**Available data**
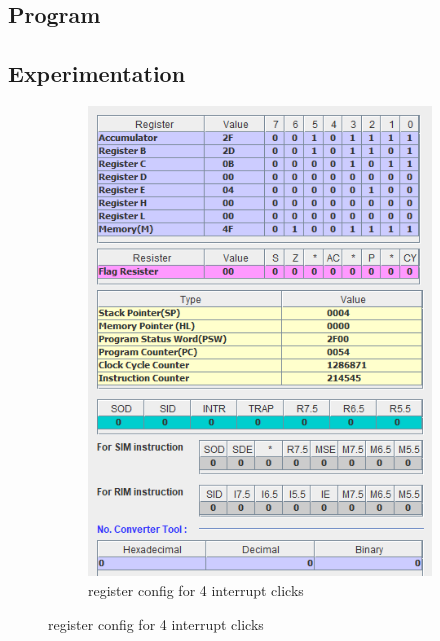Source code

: \documentclass[a4paper]{article} %
\begin{document}
    \subsection{Program}
        
        \newpage
    \subsection{Experimentation}
        \begin{figure}[h!]
            \centering
            \begin{subfigure}[b]{0.49\linewidth}
                \centering
                \includegraphics[width=\linewidth]{Assignment 5/1_ISR/4-click.png}
                \caption{register config for 4 interrupt clicks}
                \label{fg11a}
            \end{subfigure}

\end{figure}
\end{document}
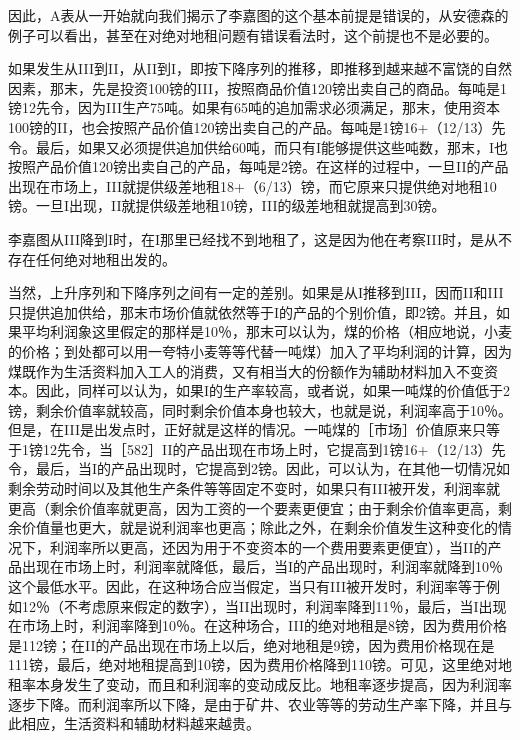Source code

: 因此，A表从一开始就向我们揭示了李嘉图的这个基本前提是错误的，从安德森的例子可以看出，甚至在对绝对地租问题有错误看法时，这个前提也不是必要的。

如果发生从III到II，从II到I，即按下降序列的推移，即推移到越来越不富饶的自然因素，那末，先是投资100镑的III，按照商品价值120镑出卖自己的商品。每吨是1镑12先令，因为III生产75吨。如果有65吨的追加需求必须满足，那末，使用资本100镑的II，也会按照产品价值120镑出卖自己的产品。每吨是1镑16+（12/13）先令。最后，如果又必须提供追加供给60吨，而只有I能够提供这些吨数，那末，I也按照产品价值120镑出卖自己的产品，每吨是2镑。在这样的过程中，一旦II的产品出现在市场上，III就提供级差地租18+（6/13）镑，而它原来只提供绝对地租10镑。一旦I出现，II就提供级差地租10镑，III的级差地租就提高到30镑。

李嘉图从III降到I时，在I那里已经找不到地租了，这是因为他在考察III时，是从不存在任何绝对地租出发的。

当然，上升序列和下降序列之间有一定的差别。如果是从I推移到III，因而II和III只提供追加供给，那末市场价值就依然等于I的产品的个别价值，即2镑。并且，如果平均利润象这里假定的那样是10％，那末可以认为，煤的价格（相应地说，小麦的价格；到处都可以用一夸特小麦等等代替一吨煤）加入了平均利润的计算，因为煤既作为生活资料加入工人的消费，又有相当大的份额作为辅助材料加入不变资本。因此，同样可以认为，如果I的生产率较高，或者说，如果一吨煤的价值低于2镑，剩余价值率就较高，同时剩余价值本身也较大，也就是说，利润率高于10％。但是，在III是出发点时，正好就是这样的情况。一吨煤的［市场］价值原来只等于1镑12先令，当［582］II的产品出现在市场上时，它提高到1镑16+（12/13）先令，最后，当I的产品出现时，它提高到2镑。因此，可以认为，在其他一切情况如剩余劳动时间以及其他生产条件等等固定不变时，如果只有III被开发，利润率就更高（剩余价值率就更高，因为工资的一个要素更便宜；由于剩余价值率更高，剩余价值量也更大，就是说利润率也更高；除此之外，在剩余价值发生这种变化的情况下，利润率所以更高，还因为用于不变资本的一个费用要素更便宜），当II的产品出现在市场上时，利润率就降低，最后，当I的产品出现时，利润率就降到10％这个最低水平。因此，在这种场合应当假定，当只有III被开发时，利润率等于例如12％（不考虑原来假定的数字），当II出现时，利润率降到11％，最后，当I出现在市场上时，利润率降到10％。在这种场合，III的绝对地租是8镑，因为费用价格是112镑；在II的产品出现在市场上以后，绝对地租是9镑，因为费用价格现在是111镑，最后，绝对地租提高到10镑，因为费用价格降到110镑。可见，这里绝对地租率本身发生了变动，而且和利润率的变动成反比。地租率逐步提高，因为利润率逐步下降。而利润率所以下降，是由于矿井、农业等等的劳动生产率下降，并且与此相应，生活资料和辅助材料越来越贵。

**Problem to solve**
Reproduce the listing exactly, but keep its images out of the copy.

**Exercise output**
Source code

: \documentclass[a4paper]{article} %
\begin{document}
    \subsection{Program}
        
        \newpage
    \subsection{Experimentation}
        \begin{figure}[h!]
            \centering
            \begin{subfigure}[b]{0.49\linewidth}
                \centering
                \includegraphics[width=\linewidth]{Assignment 5/1_ISR/4-click.png}
                \caption{register config for 4 interrupt clicks}
                \label{fg11a}
            \end{subfigure}

\end{figure}
\end{document}
Source code

: 因此，A表从一开始就向我们揭示了李嘉图的这个基本前提是错误的，从安德森的例子可以看出，甚至在对绝对地租问题有错误看法时，这个前提也不是必要的。

如果发生从III到II，从II到I，即按下降序列的推移，即推移到越来越不富饶的自然因素，那末，先是投资100镑的III，按照商品价值120镑出卖自己的商品。每吨是1镑12先令，因为III生产75吨。如果有65吨的追加需求必须满足，那末，使用资本100镑的II，也会按照产品价值120镑出卖自己的产品。每吨是1镑16+（12/13）先令。最后，如果又必须提供追加供给60吨，而只有I能够提供这些吨数，那末，I也按照产品价值120镑出卖自己的产品，每吨是2镑。在这样的过程中，一旦II的产品出现在市场上，III就提供级差地租18+（6/13）镑，而它原来只提供绝对地租10镑。一旦I出现，II就提供级差地租10镑，III的级差地租就提高到30镑。

李嘉图从III降到I时，在I那里已经找不到地租了，这是因为他在考察III时，是从不存在任何绝对地租出发的。

当然，上升序列和下降序列之间有一定的差别。如果是从I推移到III，因而II和III只提供追加供给，那末市场价值就依然等于I的产品的个别价值，即2镑。并且，如果平均利润象这里假定的那样是10％，那末可以认为，煤的价格（相应地说，小麦的价格；到处都可以用一夸特小麦等等代替一吨煤）加入了平均利润的计算，因为煤既作为生活资料加入工人的消费，又有相当大的份额作为辅助材料加入不变资本。因此，同样可以认为，如果I的生产率较高，或者说，如果一吨煤的价值低于2镑，剩余价值率就较高，同时剩余价值本身也较大，也就是说，利润率高于10％。但是，在III是出发点时，正好就是这样的情况。一吨煤的［市场］价值原来只等于1镑12先令，当［582］II的产品出现在市场上时，它提高到1镑16+（12/13）先令，最后，当I的产品出现时，它提高到2镑。因此，可以认为，在其他一切情况如剩余劳动时间以及其他生产条件等等固定不变时，如果只有III被开发，利润率就更高（剩余价值率就更高，因为工资的一个要素更便宜；由于剩余价值率更高，剩余价值量也更大，就是说利润率也更高；除此之外，在剩余价值发生这种变化的情况下，利润率所以更高，还因为用于不变资本的一个费用要素更便宜），当II的产品出现在市场上时，利润率就降低，最后，当I的产品出现时，利润率就降到10％这个最低水平。因此，在这种场合应当假定，当只有III被开发时，利润率等于例如12％（不考虑原来假定的数字），当II出现时，利润率降到11％，最后，当I出现在市场上时，利润率降到10％。在这种场合，III的绝对地租是8镑，因为费用价格是112镑；在II的产品出现在市场上以后，绝对地租是9镑，因为费用价格现在是111镑，最后，绝对地租提高到10镑，因为费用价格降到110镑。可见，这里绝对地租率本身发生了变动，而且和利润率的变动成反比。地租率逐步提高，因为利润率逐步下降。而利润率所以下降，是由于矿井、农业等等的劳动生产率下降，并且与此相应，生活资料和辅助材料越来越贵。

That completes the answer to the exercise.